Data excerpts
>>>>>
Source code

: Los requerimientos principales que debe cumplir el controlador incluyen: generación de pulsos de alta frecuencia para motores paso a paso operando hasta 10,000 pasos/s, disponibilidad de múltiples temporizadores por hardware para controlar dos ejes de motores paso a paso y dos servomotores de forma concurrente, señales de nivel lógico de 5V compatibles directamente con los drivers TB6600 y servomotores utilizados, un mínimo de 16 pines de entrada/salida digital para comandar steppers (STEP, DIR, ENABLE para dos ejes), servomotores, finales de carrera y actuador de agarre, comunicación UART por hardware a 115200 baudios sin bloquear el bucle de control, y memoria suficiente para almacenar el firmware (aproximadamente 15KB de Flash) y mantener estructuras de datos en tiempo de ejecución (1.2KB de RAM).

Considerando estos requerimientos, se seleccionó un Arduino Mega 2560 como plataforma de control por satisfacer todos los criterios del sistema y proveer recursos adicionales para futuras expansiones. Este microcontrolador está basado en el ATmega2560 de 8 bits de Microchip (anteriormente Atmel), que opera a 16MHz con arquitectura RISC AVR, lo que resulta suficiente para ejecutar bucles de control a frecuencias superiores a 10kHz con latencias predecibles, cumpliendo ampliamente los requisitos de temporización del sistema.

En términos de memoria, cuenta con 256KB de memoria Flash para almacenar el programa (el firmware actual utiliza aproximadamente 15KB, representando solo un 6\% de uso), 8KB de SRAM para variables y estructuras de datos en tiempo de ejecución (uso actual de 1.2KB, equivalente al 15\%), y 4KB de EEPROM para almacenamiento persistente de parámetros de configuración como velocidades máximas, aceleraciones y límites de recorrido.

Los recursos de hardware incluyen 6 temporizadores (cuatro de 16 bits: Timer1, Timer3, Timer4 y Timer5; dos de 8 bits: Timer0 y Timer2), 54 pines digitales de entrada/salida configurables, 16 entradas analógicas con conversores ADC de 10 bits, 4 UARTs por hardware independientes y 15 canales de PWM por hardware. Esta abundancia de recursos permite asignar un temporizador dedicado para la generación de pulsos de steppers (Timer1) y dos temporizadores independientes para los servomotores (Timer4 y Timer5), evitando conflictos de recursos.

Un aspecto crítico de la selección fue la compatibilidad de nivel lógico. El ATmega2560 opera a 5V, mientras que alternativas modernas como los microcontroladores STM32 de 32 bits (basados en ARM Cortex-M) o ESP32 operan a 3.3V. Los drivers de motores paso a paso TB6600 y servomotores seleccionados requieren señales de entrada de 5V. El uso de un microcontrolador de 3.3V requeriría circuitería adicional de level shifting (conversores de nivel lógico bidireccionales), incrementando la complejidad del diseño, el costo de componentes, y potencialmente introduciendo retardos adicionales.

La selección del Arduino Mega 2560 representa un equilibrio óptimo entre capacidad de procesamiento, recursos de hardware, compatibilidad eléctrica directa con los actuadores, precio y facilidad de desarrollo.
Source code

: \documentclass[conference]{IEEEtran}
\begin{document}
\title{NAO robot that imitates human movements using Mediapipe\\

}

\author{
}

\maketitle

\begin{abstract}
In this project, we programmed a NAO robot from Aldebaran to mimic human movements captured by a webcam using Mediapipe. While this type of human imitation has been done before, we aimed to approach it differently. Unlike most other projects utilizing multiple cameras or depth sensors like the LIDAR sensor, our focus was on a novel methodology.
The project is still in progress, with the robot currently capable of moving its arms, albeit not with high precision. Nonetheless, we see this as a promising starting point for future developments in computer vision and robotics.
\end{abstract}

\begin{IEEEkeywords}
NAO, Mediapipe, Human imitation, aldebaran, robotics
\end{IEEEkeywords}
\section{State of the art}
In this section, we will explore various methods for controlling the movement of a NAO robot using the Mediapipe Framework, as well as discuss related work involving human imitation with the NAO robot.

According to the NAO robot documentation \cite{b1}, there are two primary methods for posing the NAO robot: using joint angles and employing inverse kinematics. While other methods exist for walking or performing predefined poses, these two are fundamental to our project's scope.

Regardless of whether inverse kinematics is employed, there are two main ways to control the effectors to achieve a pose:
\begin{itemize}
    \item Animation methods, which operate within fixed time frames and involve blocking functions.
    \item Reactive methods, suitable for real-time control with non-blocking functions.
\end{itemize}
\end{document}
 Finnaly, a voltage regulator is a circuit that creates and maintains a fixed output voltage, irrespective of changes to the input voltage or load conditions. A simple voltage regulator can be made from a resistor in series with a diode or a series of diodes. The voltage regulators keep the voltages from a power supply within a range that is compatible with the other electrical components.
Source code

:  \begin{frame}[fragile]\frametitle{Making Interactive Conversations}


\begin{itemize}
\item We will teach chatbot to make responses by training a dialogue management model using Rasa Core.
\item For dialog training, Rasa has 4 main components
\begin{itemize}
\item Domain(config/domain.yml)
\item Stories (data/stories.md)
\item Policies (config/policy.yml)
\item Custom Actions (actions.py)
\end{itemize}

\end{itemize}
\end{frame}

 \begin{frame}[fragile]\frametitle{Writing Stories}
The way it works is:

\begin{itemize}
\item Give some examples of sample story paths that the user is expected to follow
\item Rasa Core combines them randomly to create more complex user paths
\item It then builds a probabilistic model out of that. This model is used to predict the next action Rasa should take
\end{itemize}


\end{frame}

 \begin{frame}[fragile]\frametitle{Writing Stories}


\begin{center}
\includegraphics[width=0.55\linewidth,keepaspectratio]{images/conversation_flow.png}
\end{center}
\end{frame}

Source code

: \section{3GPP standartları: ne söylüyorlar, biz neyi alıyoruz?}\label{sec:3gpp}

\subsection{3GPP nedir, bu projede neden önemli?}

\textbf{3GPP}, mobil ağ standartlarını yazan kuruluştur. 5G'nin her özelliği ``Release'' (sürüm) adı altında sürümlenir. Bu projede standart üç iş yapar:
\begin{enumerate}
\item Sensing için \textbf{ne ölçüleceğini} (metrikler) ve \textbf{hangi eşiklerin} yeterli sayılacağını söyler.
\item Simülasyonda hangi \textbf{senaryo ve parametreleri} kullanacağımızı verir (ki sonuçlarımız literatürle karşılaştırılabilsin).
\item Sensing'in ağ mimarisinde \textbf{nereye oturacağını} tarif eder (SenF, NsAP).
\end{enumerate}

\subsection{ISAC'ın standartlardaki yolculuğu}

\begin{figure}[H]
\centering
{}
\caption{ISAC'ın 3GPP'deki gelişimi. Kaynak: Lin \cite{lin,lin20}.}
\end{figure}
<<<<<
All of the records need to be transcribed exactly.

Output for this exercise
Source code

: Los requerimientos principales que debe cumplir el controlador incluyen: generación de pulsos de alta frecuencia para motores paso a paso operando hasta 10,000 pasos/s, disponibilidad de múltiples temporizadores por hardware para controlar dos ejes de motores paso a paso y dos servomotores de forma concurrente, señales de nivel lógico de 5V compatibles directamente con los drivers TB6600 y servomotores utilizados, un mínimo de 16 pines de entrada/salida digital para comandar steppers (STEP, DIR, ENABLE para dos ejes), servomotores, finales de carrera y actuador de agarre, comunicación UART por hardware a 115200 baudios sin bloquear el bucle de control, y memoria suficiente para almacenar el firmware (aproximadamente 15KB de Flash) y mantener estructuras de datos en tiempo de ejecución (1.2KB de RAM).

Considerando estos requerimientos, se seleccionó un Arduino Mega 2560 como plataforma de control por satisfacer todos los criterios del sistema y proveer recursos adicionales para futuras expansiones. Este microcontrolador está basado en el ATmega2560 de 8 bits de Microchip (anteriormente Atmel), que opera a 16MHz con arquitectura RISC AVR, lo que resulta suficiente para ejecutar bucles de control a frecuencias superiores a 10kHz con latencias predecibles, cumpliendo ampliamente los requisitos de temporización del sistema.

En términos de memoria, cuenta con 256KB de memoria Flash para almacenar el programa (el firmware actual utiliza aproximadamente 15KB, representando solo un 6\% de uso), 8KB de SRAM para variables y estructuras de datos en tiempo de ejecución (uso actual de 1.2KB, equivalente al 15\%), y 4KB de EEPROM para almacenamiento persistente de parámetros de configuración como velocidades máximas, aceleraciones y límites de recorrido.

Los recursos de hardware incluyen 6 temporizadores (cuatro de 16 bits: Timer1, Timer3, Timer4 y Timer5; dos de 8 bits: Timer0 y Timer2), 54 pines digitales de entrada/salida configurables, 16 entradas analógicas con conversores ADC de 10 bits, 4 UARTs por hardware independientes y 15 canales de PWM por hardware. Esta abundancia de recursos permite asignar un temporizador dedicado para la generación de pulsos de steppers (Timer1) y dos temporizadores independientes para los servomotores (Timer4 y Timer5), evitando conflictos de recursos.

Un aspecto crítico de la selección fue la compatibilidad de nivel lógico. El ATmega2560 opera a 5V, mientras que alternativas modernas como los microcontroladores STM32 de 32 bits (basados en ARM Cortex-M) o ESP32 operan a 3.3V. Los drivers de motores paso a paso TB6600 y servomotores seleccionados requieren señales de entrada de 5V. El uso de un microcontrolador de 3.3V requeriría circuitería adicional de level shifting (conversores de nivel lógico bidireccionales), incrementando la complejidad del diseño, el costo de componentes, y potencialmente introduciendo retardos adicionales.

La selección del Arduino Mega 2560 representa un equilibrio óptimo entre capacidad de procesamiento, recursos de hardware, compatibilidad eléctrica directa con los actuadores, precio y facilidad de desarrollo.
Source code

: \documentclass[conference]{IEEEtran}
\begin{document}
\title{NAO robot that imitates human movements using Mediapipe\\

}

\author{
}

\maketitle

\begin{abstract}
In this project, we programmed a NAO robot from Aldebaran to mimic human movements captured by a webcam using Mediapipe. While this type of human imitation has been done before, we aimed to approach it differently. Unlike most other projects utilizing multiple cameras or depth sensors like the LIDAR sensor, our focus was on a novel methodology.
The project is still in progress, with the robot currently capable of moving its arms, albeit not with high precision. Nonetheless, we see this as a promising starting point for future developments in computer vision and robotics.
\end{abstract}

\begin{IEEEkeywords}
NAO, Mediapipe, Human imitation, aldebaran, robotics
\end{IEEEkeywords}
\section{State of the art}
In this section, we will explore various methods for controlling the movement of a NAO robot using the Mediapipe Framework, as well as discuss related work involving human imitation with the NAO robot.

According to the NAO robot documentation \cite{b1}, there are two primary methods for posing the NAO robot: using joint angles and employing inverse kinematics. While other methods exist for walking or performing predefined poses, these two are fundamental to our project's scope.

Regardless of whether inverse kinematics is employed, there are two main ways to control the effectors to achieve a pose:
\begin{itemize}
    \item Animation methods, which operate within fixed time frames and involve blocking functions.
    \item Reactive methods, suitable for real-time control with non-blocking functions.
\end{itemize}
\end{document}
 Finnaly, a voltage regulator is a circuit that creates and maintains a fixed output voltage, irrespective of changes to the input voltage or load conditions. A simple voltage regulator can be made from a resistor in series with a diode or a series of diodes. The voltage regulators keep the voltages from a power supply within a range that is compatible with the other electrical components.
Source code

:  \begin{frame}[fragile]\frametitle{Making Interactive Conversations}


\begin{itemize}
\item We will teach chatbot to make responses by training a dialogue management model using Rasa Core.
\item For dialog training, Rasa has 4 main components
\begin{itemize}
\item Domain(config/domain.yml)
\item Stories (data/stories.md)
\item Policies (config/policy.yml)
\item Custom Actions (actions.py)
\end{itemize}

\end{itemize}
\end{frame}

 \begin{frame}[fragile]\frametitle{Writing Stories}
The way it works is:

\begin{itemize}
\item Give some examples of sample story paths that the user is expected to follow
\item Rasa Core combines them randomly to create more complex user paths
\item It then builds a probabilistic model out of that. This model is used to predict the next action Rasa should take
\end{itemize}


\end{frame}

 \begin{frame}[fragile]\frametitle{Writing Stories}


\begin{center}
\includegraphics[width=0.55\linewidth,keepaspectratio]{images/conversation_flow.png}
\end{center}
\end{frame}

Source code

: \section{3GPP standartları: ne söylüyorlar, biz neyi alıyoruz?}\label{sec:3gpp}

\subsection{3GPP nedir, bu projede neden önemli?}

\textbf{3GPP}, mobil ağ standartlarını yazan kuruluştur. 5G'nin her özelliği ``Release'' (sürüm) adı altında sürümlenir. Bu projede standart üç iş yapar:
\begin{enumerate}
\item Sensing için \textbf{ne ölçüleceğini} (metrikler) ve \textbf{hangi eşiklerin} yeterli sayılacağını söyler.
\item Simülasyonda hangi \textbf{senaryo ve parametreleri} kullanacağımızı verir (ki sonuçlarımız literatürle karşılaştırılabilsin).
\item Sensing'in ağ mimarisinde \textbf{nereye oturacağını} tarif eder (SenF, NsAP).
\end{enumerate}

\subsection{ISAC'ın standartlardaki yolculuğu}

\begin{figure}[H]
\centering
{}
\caption{ISAC'ın 3GPP'deki gelişimi. Kaynak: Lin \cite{lin,lin20}.}
\end{figure}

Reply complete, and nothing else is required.